Sunday, June 01, 2008

History as Stand-Up

A new history of jokes in the Communist bloc. There are some good ones cited in Ben Lewis's review. Some of the best are jokes about jokes:
Ceausescu is very angry because he is not hearing any jokes about him. So he orders a huge mass meeting, and he announces, ‘From now on you are going to work without pay.’ And nobody says anything. ‘Okay,’ he continues, ‘and from now on you are all going to work for me.’ Nobody says anything. ‘Tomorrow everybody is condemned to death by hanging,’ he adds. Nobody says anything. ‘Hey,’ he says, ‘are you crazy? Don’t you people have anything to say? Aren’t you going to protest?’ There’s one tiny guy who says, ‘Mr President, I have a question: do we bring our own rope or is the trade union going to give it to us?’

And:
A clerk hears laughing behind the door of a courtroom. He opens the door. At the other end of the room the judge is sitting on the podium convulsed in laughter.

“What’s so funny?” asks the clerk.

“I’ve just heard the funniest joke of my life,” says the judge.

“Tell it to me.”

“I can’t.”

“Why not?”

“I just sentenced someone to five years’ hard labour for doing that.”

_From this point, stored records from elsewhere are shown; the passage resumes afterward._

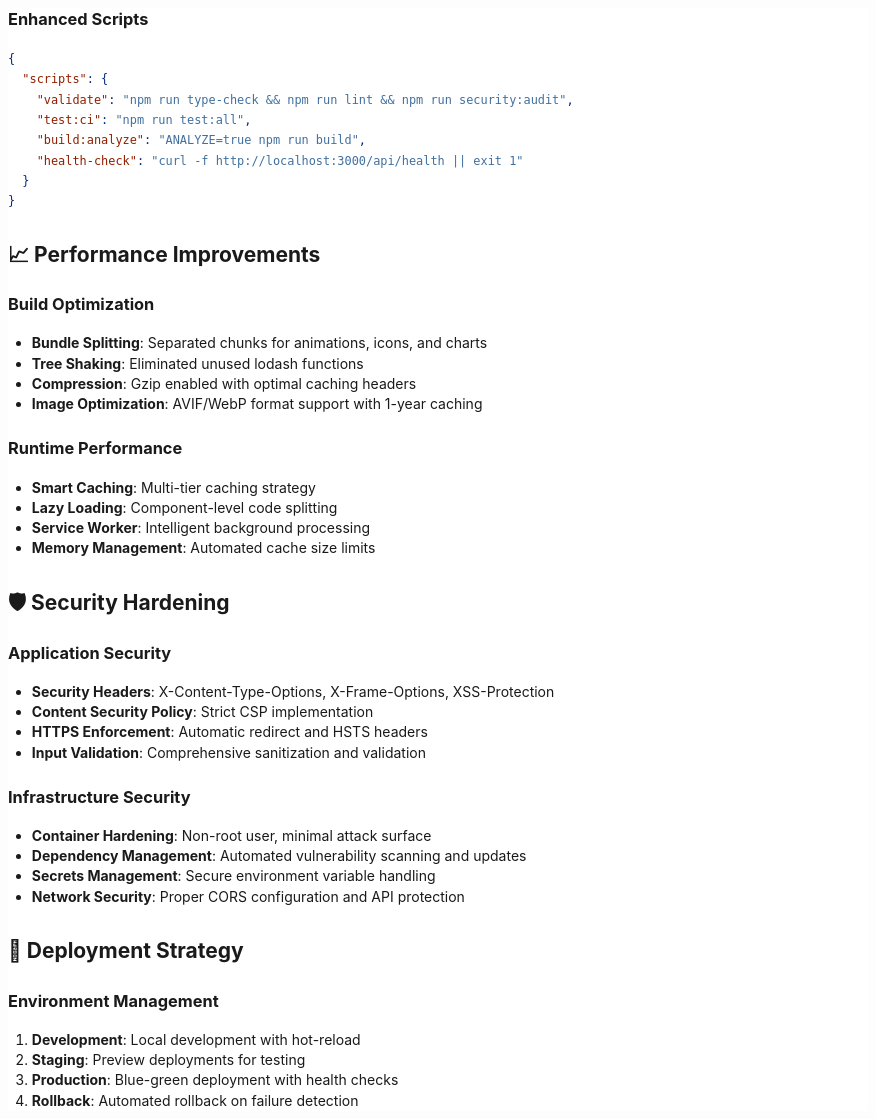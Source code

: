### Enhanced Scripts
```json
{
  "scripts": {
    "validate": "npm run type-check && npm run lint && npm run security:audit",
    "test:ci": "npm run test:all",
    "build:analyze": "ANALYZE=true npm run build",
    "health-check": "curl -f http://localhost:3000/api/health || exit 1"
  }
}
```

## 📈 Performance Improvements

### Build Optimization
- **Bundle Splitting**: Separated chunks for animations, icons, and charts
- **Tree Shaking**: Eliminated unused lodash functions
- **Compression**: Gzip enabled with optimal caching headers
- **Image Optimization**: AVIF/WebP format support with 1-year caching

### Runtime Performance
- **Smart Caching**: Multi-tier caching strategy
- **Lazy Loading**: Component-level code splitting
- **Service Worker**: Intelligent background processing
- **Memory Management**: Automated cache size limits

## 🛡️ Security Hardening

### Application Security
- **Security Headers**: X-Content-Type-Options, X-Frame-Options, XSS-Protection
- **Content Security Policy**: Strict CSP implementation
- **HTTPS Enforcement**: Automatic redirect and HSTS headers
- **Input Validation**: Comprehensive sanitization and validation

### Infrastructure Security
- **Container Hardening**: Non-root user, minimal attack surface
- **Dependency Management**: Automated vulnerability scanning and updates
- **Secrets Management**: Secure environment variable handling
- **Network Security**: Proper CORS configuration and API protection

## 🚀 Deployment Strategy

### Environment Management
1. **Development**: Local development with hot-reload
2. **Staging**: Preview deployments for testing
3. **Production**: Blue-green deployment with health checks
4. **Rollback**: Automated rollback on failure detection
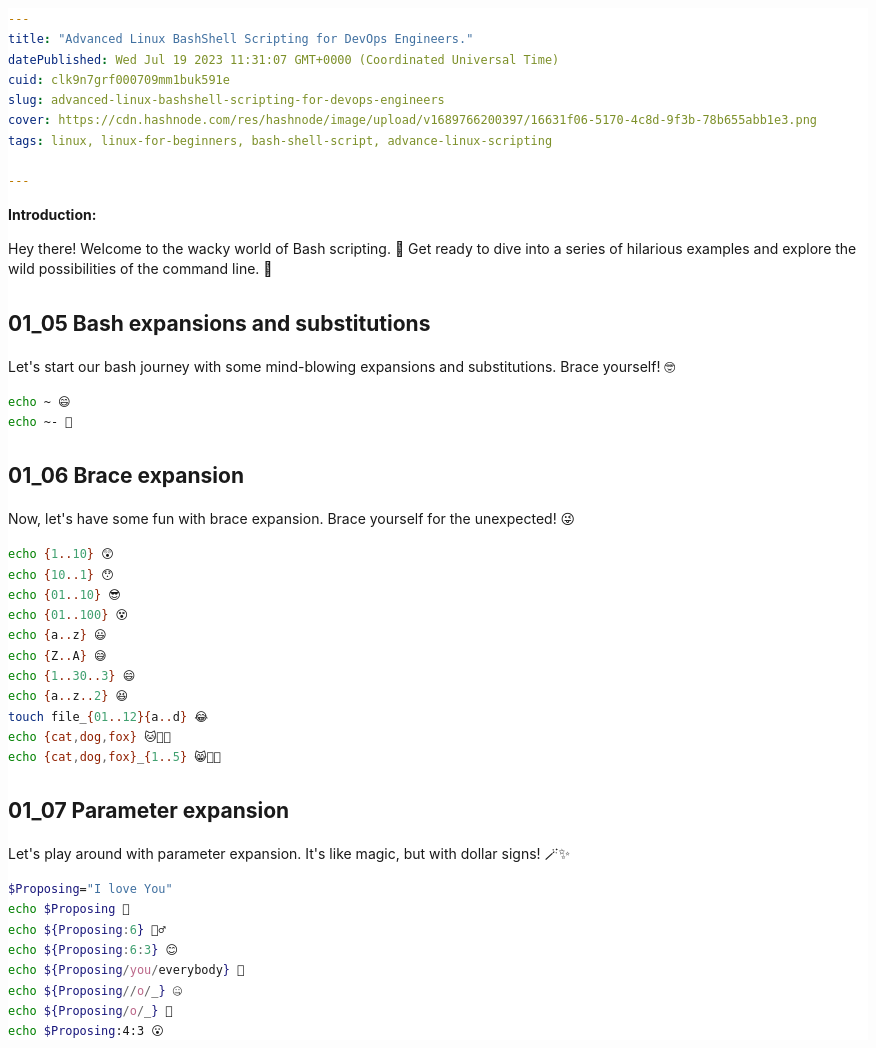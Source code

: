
 ```yaml
---
title: "Advanced Linux BashShell Scripting for DevOps Engineers."
datePublished: Wed Jul 19 2023 11:31:07 GMT+0000 (Coordinated Universal Time)
cuid: clk9n7grf000709mm1buk591e
slug: advanced-linux-bashshell-scripting-for-devops-engineers
cover: https://cdn.hashnode.com/res/hashnode/image/upload/v1689766200397/16631f06-5170-4c8d-9f3b-78b655abb1e3.png
tags: linux, linux-for-beginners, bash-shell-script, advance-linux-scripting

---
```


**Introduction:**

Hey there! Welcome to the wacky world of Bash scripting. 🎉 Get ready to dive into a series of hilarious examples and explore the wild possibilities of the command line. 🚀

## **01\_05 Bash expansions and substitutions**

Let's start our bash journey with some mind-blowing expansions and substitutions. Brace yourself! 🤓

```bash
echo ~ 😄
echo ~- 🤔
```

## **01\_06 Brace expansion**

Now, let's have some fun with brace expansion. Brace yourself for the unexpected! 😜

```bash
echo {1..10} 😲
echo {10..1} 😯
echo {01..10} 😎
echo {01..100} 😵
echo {a..z} 😃
echo {Z..A} 😅
echo {1..30..3} 😄
echo {a..z..2} 😆
touch file_{01..12}{a..d} 😂
echo {cat,dog,fox} 🐱🐶🦊
echo {cat,dog,fox}_{1..5} 😸🐶🦊
```

## **01\_07 Parameter expansion**

Let's play around with parameter expansion. It's like magic, but with dollar signs! 🪄✨

```bash
$Proposing="I love You"
echo $Proposing 🤗
echo ${Proposing:6} 🙋‍♂️
echo ${Proposing:6:3} 😊
echo ${Proposing/you/everybody} 🤝
echo ${Proposing//o/_} 🤐
echo ${Proposing/o/_} 🤫
echo $Proposing:4:3 😮
```
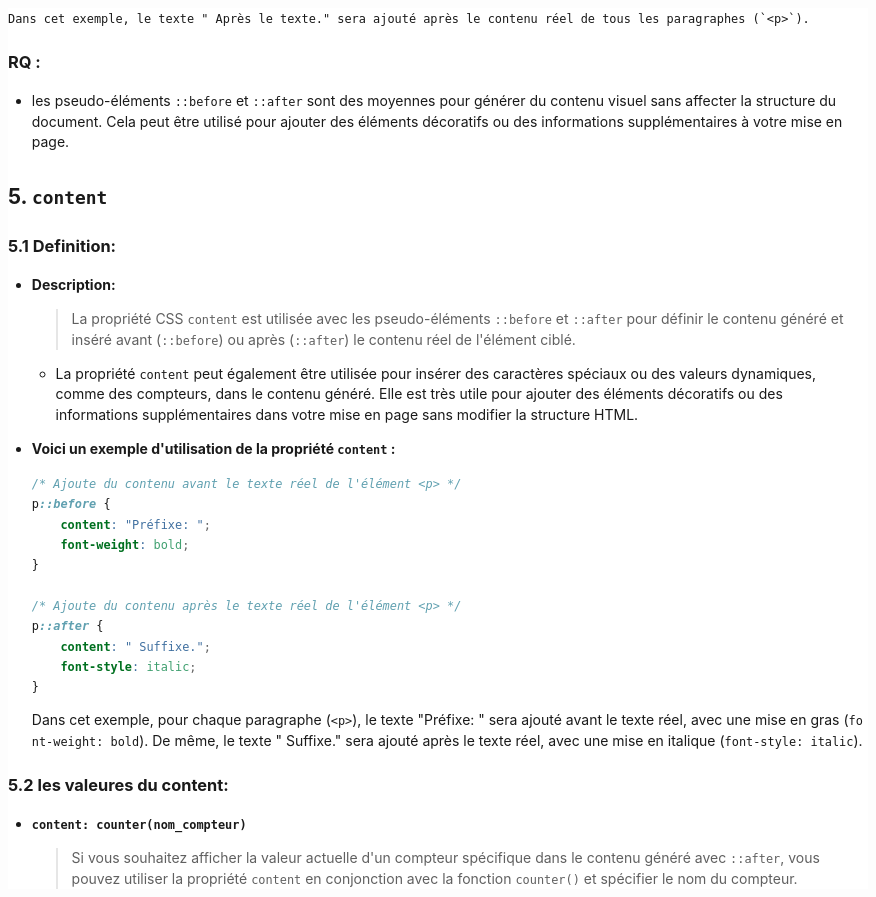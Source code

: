     Dans cet exemple, le texte " Après le texte." sera ajouté après le contenu réel de tous les paragraphes (`<p>`). 


### RQ : 

- les pseudo-éléments  `::before` et   `::after` sont des moyennes pour  générer du contenu visuel sans affecter la structure du document. Cela peut être utilisé pour ajouter des éléments décoratifs ou des informations supplémentaires à votre mise en page.


## 5. **``content ``**


### 5.1 **Definition:**

- **Description:**

    >La propriété CSS `content` est utilisée avec les pseudo-éléments `::before` et `::after` pour définir le contenu généré et inséré avant (`::before`) ou après (`::after`) le contenu réel de l'élément ciblé. 

    - La propriété `content` peut également être utilisée pour insérer des caractères spéciaux ou des valeurs dynamiques, comme des compteurs, dans le contenu généré. Elle est très utile pour ajouter des éléments décoratifs ou des informations supplémentaires dans votre mise en page sans modifier la structure HTML.

    
- **Voici un exemple d'utilisation de la propriété `content` :**

    ```css
    /* Ajoute du contenu avant le texte réel de l'élément <p> */
    p::before {
        content: "Préfixe: ";
        font-weight: bold;
    }

    /* Ajoute du contenu après le texte réel de l'élément <p> */
    p::after {
        content: " Suffixe.";
        font-style: italic;
    }
    ```

    Dans cet exemple, pour chaque paragraphe (`<p>`), le texte "Préfixe: " sera ajouté avant le texte réel, avec une mise en gras (`font-weight: bold`). De même, le texte " Suffixe." sera ajouté après le texte réel, avec une mise en italique (`font-style: italic`).


### 5.2 **les valeures du content:**

- **``content: counter(nom_compteur)``**

    >Si vous souhaitez afficher la valeur actuelle d'un compteur spécifique dans le contenu généré avec `::after`, vous pouvez utiliser la propriété `content` en conjonction avec la fonction `counter()` et spécifier le nom du compteur. 
    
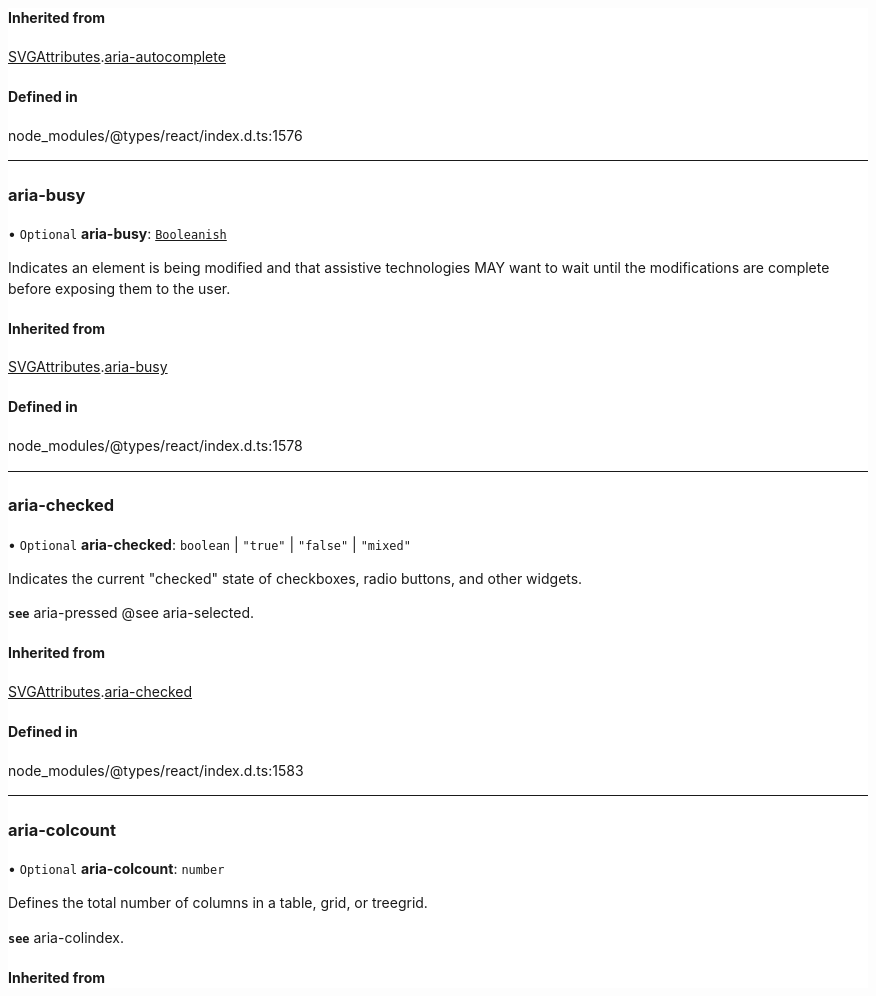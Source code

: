 #### Inherited from

[SVGAttributes](components_Container._internal_.SVGAttributes.md).[aria-autocomplete](components_Container._internal_.SVGAttributes.md#aria-autocomplete)

#### Defined in

node_modules/@types/react/index.d.ts:1576

___

### aria-busy

• `Optional` **aria-busy**: [`Booleanish`](../modules/components_Container._internal_.md#booleanish)

Indicates an element is being modified and that assistive technologies MAY want to wait until the modifications are complete before exposing them to the user.

#### Inherited from

[SVGAttributes](components_Container._internal_.SVGAttributes.md).[aria-busy](components_Container._internal_.SVGAttributes.md#aria-busy)

#### Defined in

node_modules/@types/react/index.d.ts:1578

___

### aria-checked

• `Optional` **aria-checked**: `boolean` \| ``"true"`` \| ``"false"`` \| ``"mixed"``

Indicates the current "checked" state of checkboxes, radio buttons, and other widgets.

**`see`** aria-pressed @see aria-selected.

#### Inherited from

[SVGAttributes](components_Container._internal_.SVGAttributes.md).[aria-checked](components_Container._internal_.SVGAttributes.md#aria-checked)

#### Defined in

node_modules/@types/react/index.d.ts:1583

___

### aria-colcount

• `Optional` **aria-colcount**: `number`

Defines the total number of columns in a table, grid, or treegrid.

**`see`** aria-colindex.

#### Inherited from
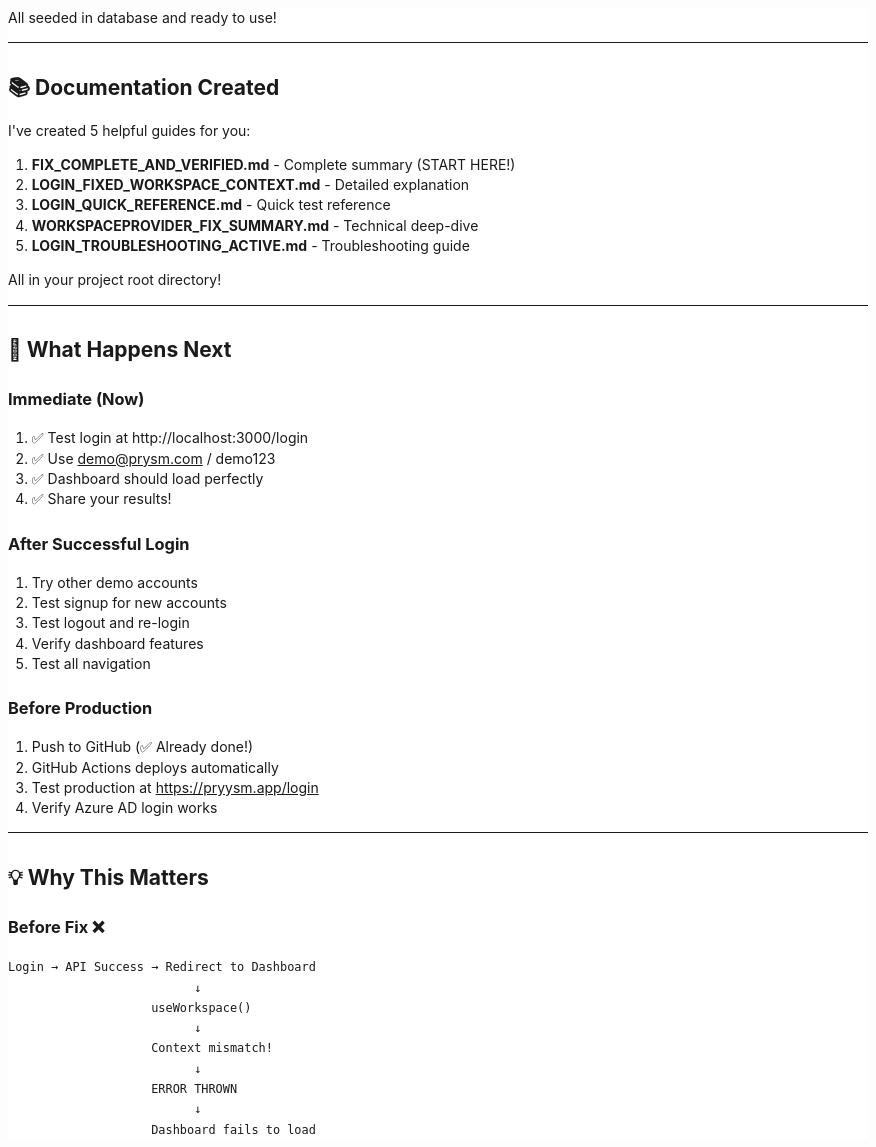 All seeded in database and ready to use!

---

## 📚 Documentation Created

I've created 5 helpful guides for you:

1. **FIX_COMPLETE_AND_VERIFIED.md** - Complete summary (START HERE!)
2. **LOGIN_FIXED_WORKSPACE_CONTEXT.md** - Detailed explanation
3. **LOGIN_QUICK_REFERENCE.md** - Quick test reference
4. **WORKSPACEPROVIDER_FIX_SUMMARY.md** - Technical deep-dive
5. **LOGIN_TROUBLESHOOTING_ACTIVE.md** - Troubleshooting guide

All in your project root directory!

---

## 🚀 What Happens Next

### Immediate (Now)
1. ✅ Test login at http://localhost:3000/login
2. ✅ Use demo@prysm.com / demo123
3. ✅ Dashboard should load perfectly
4. ✅ Share your results!

### After Successful Login
1. Try other demo accounts
2. Test signup for new accounts
3. Test logout and re-login
4. Verify dashboard features
5. Test all navigation

### Before Production
1. Push to GitHub (✅ Already done!)
2. GitHub Actions deploys automatically
3. Test production at https://pryysm.app/login
4. Verify Azure AD login works

---

## 💡 Why This Matters

### Before Fix ❌
```
Login → API Success → Redirect to Dashboard
                          ↓
                    useWorkspace()
                          ↓
                    Context mismatch!
                          ↓
                    ERROR THROWN
                          ↓
                    Dashboard fails to load
```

On the other hand, this is chilling:
“I would like to express the wish that by the end of the third Five-Year Plan the need for satire will have disappeared in the Soviet Union,” said Romanov, “leaving only a great need for humour, for cheerful laughter.” The Soviet state would inculcate in the “New Man” of communism, a new sense of humour.

“In the land of the Soviets,” continued Romanov, “a new type of comedy is being created – a comedy of positive heroes. A comedy that does not mock its heroes but depicts them so cheerfully, emphasises their positive qualities with such love and sympathy that the laughter of the audience is joyful and the members of the audience want to emulate the heroes of the comedy, to tackle life’s problems with equal ease and optimism...”

Via Ralph Luker at Cliopatria/HNN.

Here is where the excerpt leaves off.